Gene-environment interplay in Drosophila melanogaster: chronic food deprivation in early life affects adult exploratory and fitness traits

Abstract

Early life adversity has known impacts on adult health and behavior, yet little is known about the gene-environment interactions (GEIs) that underlie these consequences. We used the fruit fly Drosophila melanogaster to show that chronic early nutritional adversity interacts with rover and sitter allelic variants of foraging (for) to affect adult exploratory behavior, a phenotype that is critical for foraging, and reproductive fitness. Chronic nutritional adversity during adulthood did not affect rover or sitter adult exploratory behavior; however, early nutritional adversity in the larval period increased sitter but not rover adult exploratory behavior.

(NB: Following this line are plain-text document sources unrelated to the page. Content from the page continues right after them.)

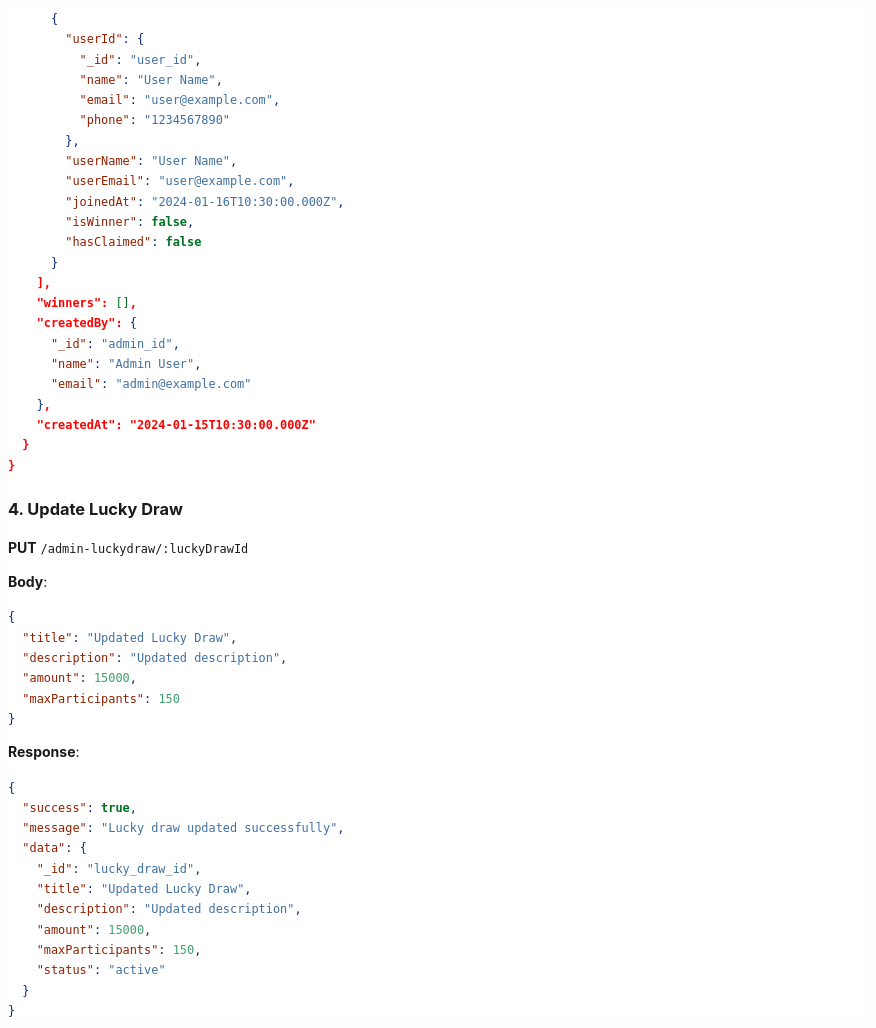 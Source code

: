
 ```json
      {
        "userId": {
          "_id": "user_id",
          "name": "User Name",
          "email": "user@example.com",
          "phone": "1234567890"
        },
        "userName": "User Name",
        "userEmail": "user@example.com",
        "joinedAt": "2024-01-16T10:30:00.000Z",
        "isWinner": false,
        "hasClaimed": false
      }
    ],
    "winners": [],
    "createdBy": {
      "_id": "admin_id",
      "name": "Admin User",
      "email": "admin@example.com"
    },
    "createdAt": "2024-01-15T10:30:00.000Z"
  }
}
```

### 4. Update Lucky Draw
**PUT** `/admin-luckydraw/:luckyDrawId`

**Body**:
```json
{
  "title": "Updated Lucky Draw",
  "description": "Updated description",
  "amount": 15000,
  "maxParticipants": 150
}
```

**Response**:
```json
{
  "success": true,
  "message": "Lucky draw updated successfully",
  "data": {
    "_id": "lucky_draw_id",
    "title": "Updated Lucky Draw",
    "description": "Updated description",
    "amount": 15000,
    "maxParticipants": 150,
    "status": "active"
  }
}
```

Increasing for gene expression in the mushroom bodies, an important center of integration in the fly brain, changed the amount of exploratory behavior exhibited by sitter adults when they did not experience early nutritional adversity but had no effect in sitters that experienced early nutritional adversity. Manipulation of the larval nutritional environment also affected adult reproductive output of sitters but not rovers, indicating GEIs on fitness itself. The natural for variants are an excellent model to examine how GEIs underlie the biological embedding of early experience.

Fig. 1.

Behavior of female sitters in the open field was more sensitive to larval nutritional adversity than the behavior of female rovers. (A) Darting exploration of sitters was significantly higher when reared in early nutritional adversity than when reared in standard conditions (post hoc ANOVA, P < 0.001), but rover behavior was not significantly different between food treatments (P = 0.11). Darting exploration is the first component of a principal components analysis of distance, inner zone frequency per second of movement, and mean MSDR during movement periods. (B) Both sitters (P < 0.001) and rovers (P = 0.002) walked shorter distances when reared in early nutritional adversity than when reared in standard conditions. (C) Number of crossings into the inner zone of the open field, per second of movement, of sitters was significantly higher when reared in early nutritional adversity than when reared in standard conditions (P < 0.001), but rover behavior was not significantly different between food treatments (P = 0.58). (D) MSDR of sitters was significantly higher when reared in early nutritional adversity than when reared in standard conditions (P = 0.016), but rover behavior was not significantly different between food treatments (P = 0.89). Lines above bars indicate a significant difference between groups at the terminus of the line. Error bars represent SEM.

Fig. 2.

Increased for expression in MBs, using the UAS-Gal4 system in a sitter genetic background, recovered rover exploratory behavior in female flies. All three drivers are expressed in the α- and β-lobes, 30Y and 201Y are expressed in the γ-lobes, and 30Y is also expressed in the neurons that project to the α′- and β′-lobes (22). Black bars represent the UAS-Gal4 experimental crosses, white bars represent the Gal4 control crosses, and gray bars represent the UAS control crosses. (A) Darting exploration was greater in all three MB drivers. (B) Distance moved was significantly lower in the 30Y-Gal4 and 201Y-Gal4 driver lines and marginally lower in the c739-Gal4 driver line. (C) Inner zone exploration was significantly higher in the 30Y-Gal4 and 201Y-Gal4 driver lines and marginally higher in the c739-Gal4 driver line. (D) MSDR was significantly higher in all three MB driver lines. The symbols above the bars show the significance of a planned contrast between a given UAS × Gal4 line and the two corresponding controls (Gal4 × w¹;for^s and w¹;for^s × UAS) in the ANOVA, corrected for multiple comparisons by the Holm–Bonferroni method. Error bars represent SEM. ***P < 0.001; **P < 0.01; *P < 0.05; °P < 0.10.

Fig. 3.

Female sitters reared in nutritional adversity as larvae laid fewer eggs than sitters reared in standard conditions (post hoc ANOVA, P = 0.015), but no effect of nutritional environment was detected in rovers (P = 0.768). The line above the bars indicates a significant difference between groups at the terminus of the line. Error bars represent SEM.